I return to another quote of A.N Whitehead from the middle of the twentieth century, it seems rather accurate even now, in a certain fundamental light: “The churches…have put forward aspects of religion which are expressed in terms either suited to the emotional reactions of bygone times or directed to excite modern emotional interests of non-religious character…”
Nearby me in the Scrovegni chapel here in Padua sits extraordinary restored religious art work by the fourteenth century painter, Giotto di Bondone that – I hope – is timeless, spiritual and effortlessly moving; is undoubtedly part of the “western canon”, and makes for excellent “real” postcards. “Giotto”, unlike “Galileo” whose ideas have been refined, augmented and turned into metaphor, can thus still mean something now.
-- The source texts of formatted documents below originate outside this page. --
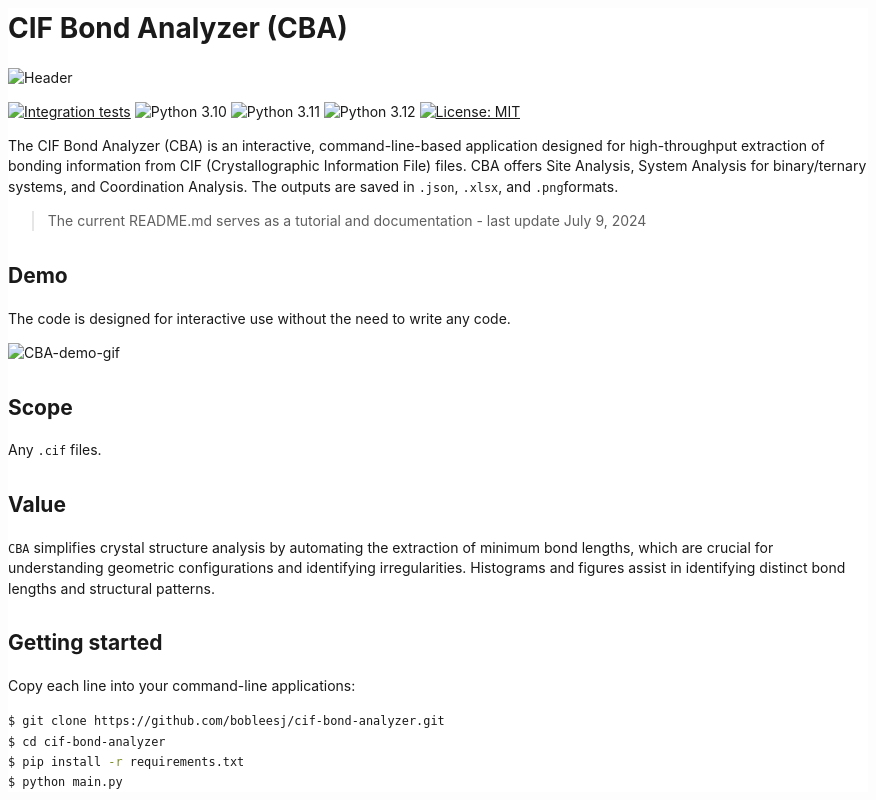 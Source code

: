 # CIF Bond Analyzer (CBA)

![Header](https://s9.gifyu.com/images/SViLp.png)

[![Integration tests](https://github.com/bobleesj/cif-bond-analyzer/actions/workflows/python-run-pytest.yml/badge.svg)](https://github.com/bobleesj/cif-bond-analyzer/actions/workflows/python-run-pytest.yml)
![Python 3.10](https://img.shields.io/badge/python-3.10-blue.svg)
![Python 3.11](https://img.shields.io/badge/python-3.11-blue.svg)
![Python 3.12](https://img.shields.io/badge/python-3.12-blue.svg)
[![License: MIT](https://img.shields.io/badge/License-MIT-yellow.svg)](https://github.com/bobleesj/cifkit/blob/main/LICENSE)

The CIF Bond Analyzer (CBA) is an interactive, command-line-based application
designed for high-throughput extraction of bonding information from CIF
(Crystallographic Information File) files. CBA offers Site Analysis, System
Analysis for binary/ternary systems, and Coordination Analysis. The outputs are
saved in `.json`, `.xlsx`, and `.png`formats. 

> The current README.md serves as a tutorial and documentation - last update July 9, 2024

## Demo

The code is designed for interactive use without the need to write any code.

![CBA-demo-gif](https://github.com/bobleesj/cif-bond-analyzer/assets/14892262/fad16f21-93d8-4954-8efe-c04fbc68a9b7)


## Scope

Any `.cif` files.

## Value

`CBA` simplifies crystal structure analysis by automating the extraction of
minimum bond lengths, which are crucial for understanding geometric
configurations and identifying irregularities. Histograms and figures assist in
identifying distinct bond lengths and structural patterns.


## Getting started

Copy each line into your command-line applications:

```bash
$ git clone https://github.com/bobleesj/cif-bond-analyzer.git
$ cd cif-bond-analyzer
$ pip install -r requirements.txt
$ python main.py
```
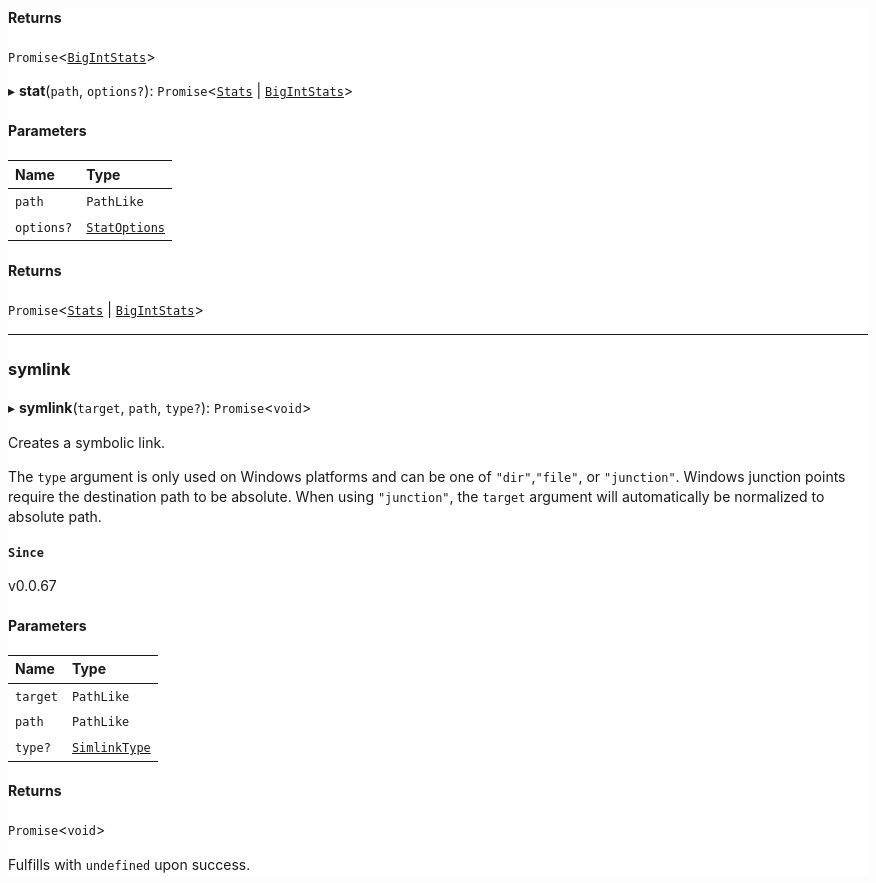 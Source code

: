 #### Returns

`Promise`<[`BigIntStats`](https://github.com/oven-sh/bun-types/blob/master/api-docs/interfaces/fs_.BigIntStats.md)\>

▸ **stat**(`path`, `options?`): `Promise`<[`Stats`](https://github.com/oven-sh/bun-types/blob/master/api-docs/classes/fs_.Stats.md) \| [`BigIntStats`](https://github.com/oven-sh/bun-types/blob/master/api-docs/interfaces/fs_.BigIntStats.md)\>

#### Parameters

| Name | Type |
| :------ | :------ |
| `path` | `PathLike` |
| `options?` | [`StatOptions`](https://github.com/oven-sh/bun-types/blob/master/api-docs/interfaces/fs_.StatOptions.md) |

#### Returns

`Promise`<[`Stats`](https://github.com/oven-sh/bun-types/blob/master/api-docs/classes/fs_.Stats.md) \| [`BigIntStats`](https://github.com/oven-sh/bun-types/blob/master/api-docs/interfaces/fs_.BigIntStats.md)\>

___

### symlink

▸ **symlink**(`target`, `path`, `type?`): `Promise`<`void`\>

Creates a symbolic link.

The `type` argument is only used on Windows platforms and can be one of `"dir"`,`"file"`, or `"junction"`. Windows junction points require the destination path
to be absolute. When using `"junction"`, the `target` argument will
automatically be normalized to absolute path.

**`Since`**

v0.0.67

#### Parameters

| Name | Type |
| :------ | :------ |
| `target` | `PathLike` |
| `path` | `PathLike` |
| `type?` | [`SimlinkType`](https://github.com/oven-sh/bun-types/blob/master/api-docs/modules/fs_.md#simlinktype) |

#### Returns

`Promise`<`void`\>

Fulfills with `undefined` upon success.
The genius of Galileo is effectively denied at prayer meets from The Beltway to Tora Bora every time the “vested interests” of backwoodsmen and “emotional interests of a non-religious character” slug it out around the world without ever a sight of a new Starry Messenger – with a secular face, or from on high – or the arrival of mass atheism.
Giotto, though he can be read and reread according to his times, and ours, remains a fixed point somehow in 2007, even if he’s less famous than Andy Warhol or Tracy Emin today. Galileo & his “logical” sometime mate, the probable atheist, Cesare Cremonini, seem as far away as the famous moons and planets which caused all the problems back in the day. If fact, they seem a lot further away than a God for whom the new world seems a very clear and present danger and battleground.
Whether he exists or not.
I am looking forward to Giotto di Bondone: perhaps he will simplify things, though not the God question. That’s already certain.